Pyotr Vasilyevich Fedotov (Russian: Пётр Васильевич Федотов; 18 December 1900 – 29 September 1963) was long time Soviet security and intelligence officer, head of counterintelligence in NKVD/NKGB and head of foreign intelligence as the deputy chairman of the Committee of Information.

Fedotov was born in Saint Petersburg, into a family of conductors. From 1915 to 1919, he worked for the local newspaper. After the outbreak of the Russian Civil War, he served in the Red Army.
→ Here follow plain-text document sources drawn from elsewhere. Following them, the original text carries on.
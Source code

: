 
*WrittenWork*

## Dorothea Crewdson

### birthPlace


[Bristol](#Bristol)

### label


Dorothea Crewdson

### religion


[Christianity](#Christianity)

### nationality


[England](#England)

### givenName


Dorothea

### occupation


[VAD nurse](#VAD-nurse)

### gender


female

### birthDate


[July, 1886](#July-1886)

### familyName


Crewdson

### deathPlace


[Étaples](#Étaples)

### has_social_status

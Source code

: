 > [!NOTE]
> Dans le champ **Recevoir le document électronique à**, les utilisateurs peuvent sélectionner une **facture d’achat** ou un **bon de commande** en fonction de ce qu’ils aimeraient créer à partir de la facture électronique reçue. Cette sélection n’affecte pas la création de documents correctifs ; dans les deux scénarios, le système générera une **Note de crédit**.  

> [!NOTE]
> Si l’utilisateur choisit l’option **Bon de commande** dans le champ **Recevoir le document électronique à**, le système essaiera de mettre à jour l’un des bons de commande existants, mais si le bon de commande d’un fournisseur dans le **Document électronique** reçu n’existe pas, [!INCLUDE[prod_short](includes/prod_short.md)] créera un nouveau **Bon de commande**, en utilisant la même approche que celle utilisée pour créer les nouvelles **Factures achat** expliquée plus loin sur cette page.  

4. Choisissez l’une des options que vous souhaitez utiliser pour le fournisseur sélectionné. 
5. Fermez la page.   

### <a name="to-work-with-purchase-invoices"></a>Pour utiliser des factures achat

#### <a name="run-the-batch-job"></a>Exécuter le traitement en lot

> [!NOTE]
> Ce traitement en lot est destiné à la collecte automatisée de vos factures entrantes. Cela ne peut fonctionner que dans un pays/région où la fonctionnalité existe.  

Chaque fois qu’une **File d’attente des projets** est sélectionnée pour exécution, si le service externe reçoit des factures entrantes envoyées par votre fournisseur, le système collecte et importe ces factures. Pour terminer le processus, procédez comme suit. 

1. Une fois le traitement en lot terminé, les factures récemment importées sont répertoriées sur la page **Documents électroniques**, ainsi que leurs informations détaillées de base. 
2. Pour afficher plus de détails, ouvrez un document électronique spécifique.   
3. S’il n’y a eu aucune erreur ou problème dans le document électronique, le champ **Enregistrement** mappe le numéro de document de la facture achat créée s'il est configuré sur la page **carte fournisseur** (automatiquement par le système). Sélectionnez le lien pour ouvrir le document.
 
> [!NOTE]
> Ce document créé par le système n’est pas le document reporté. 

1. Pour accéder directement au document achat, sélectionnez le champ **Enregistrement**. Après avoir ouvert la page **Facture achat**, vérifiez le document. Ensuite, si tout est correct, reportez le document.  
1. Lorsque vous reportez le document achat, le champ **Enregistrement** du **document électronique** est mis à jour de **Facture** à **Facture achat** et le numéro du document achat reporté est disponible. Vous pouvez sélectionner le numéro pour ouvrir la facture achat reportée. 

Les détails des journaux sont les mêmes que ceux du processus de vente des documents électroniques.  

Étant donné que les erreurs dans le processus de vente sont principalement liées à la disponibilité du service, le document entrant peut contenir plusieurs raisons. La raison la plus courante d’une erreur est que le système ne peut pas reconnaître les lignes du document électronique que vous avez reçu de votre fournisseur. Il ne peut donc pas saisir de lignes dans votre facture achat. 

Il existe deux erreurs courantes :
In 1921, Fedotov joined the new Soviet security organization, the Cheka. He first served in the local Cheka/GPU/OGPU offices. In 1937, he was moved to the NKVD Moscow Headquarters, known as Lubyanka, and was put in charge of one of the Secret Political Department Sections in the Main Directorate of State Security of the NKVD. Between 1939 and 1941, he was the head of the GUGB 2nd Department (SPO). In 1940, he took part in the killing of Polish prisoners of war – the Katyn massacre. In 1941, after the creation of the People's Commissariat for State Security (NKGB), he became the head of the 2nd Directorate, responsible for counterintelligence. He personally signed a document of an interrogation on October  20, 1942 sending/placing in a gulag for 5 years a famous polish actor Eugene Bodo (Eugeniusz Junod) who died in Kotlas in 1943, due to poor conditions therein (Russian red cross document from 1992). Then in 1946, after the People's Commissariat for State Security was renamed the Ministry for State Security (Ministerstvo Gosudarstvennoi Bezopasnosti) or MGB, Fedotov became the head of its 1st Directorate, responsible for foreign intelligence. When the Committee of Information was established in 1947, he was put in charge of foreign intelligence as the deputy chairman under Vyacheslav Molotov and then under Andrey Vyshinsky. In March 1953, he was moved to the Ministry of Internal Affairs (MVD) and took over its 1st Chief Directorate (counterintelligence). He took over the same position in the newly created KGB, but as the head of the 2nd Chief Directorate (counterintelligence), of which he was in charge until 1956. In May 1956, he started working at the KGB school as deputy head of one of the departments.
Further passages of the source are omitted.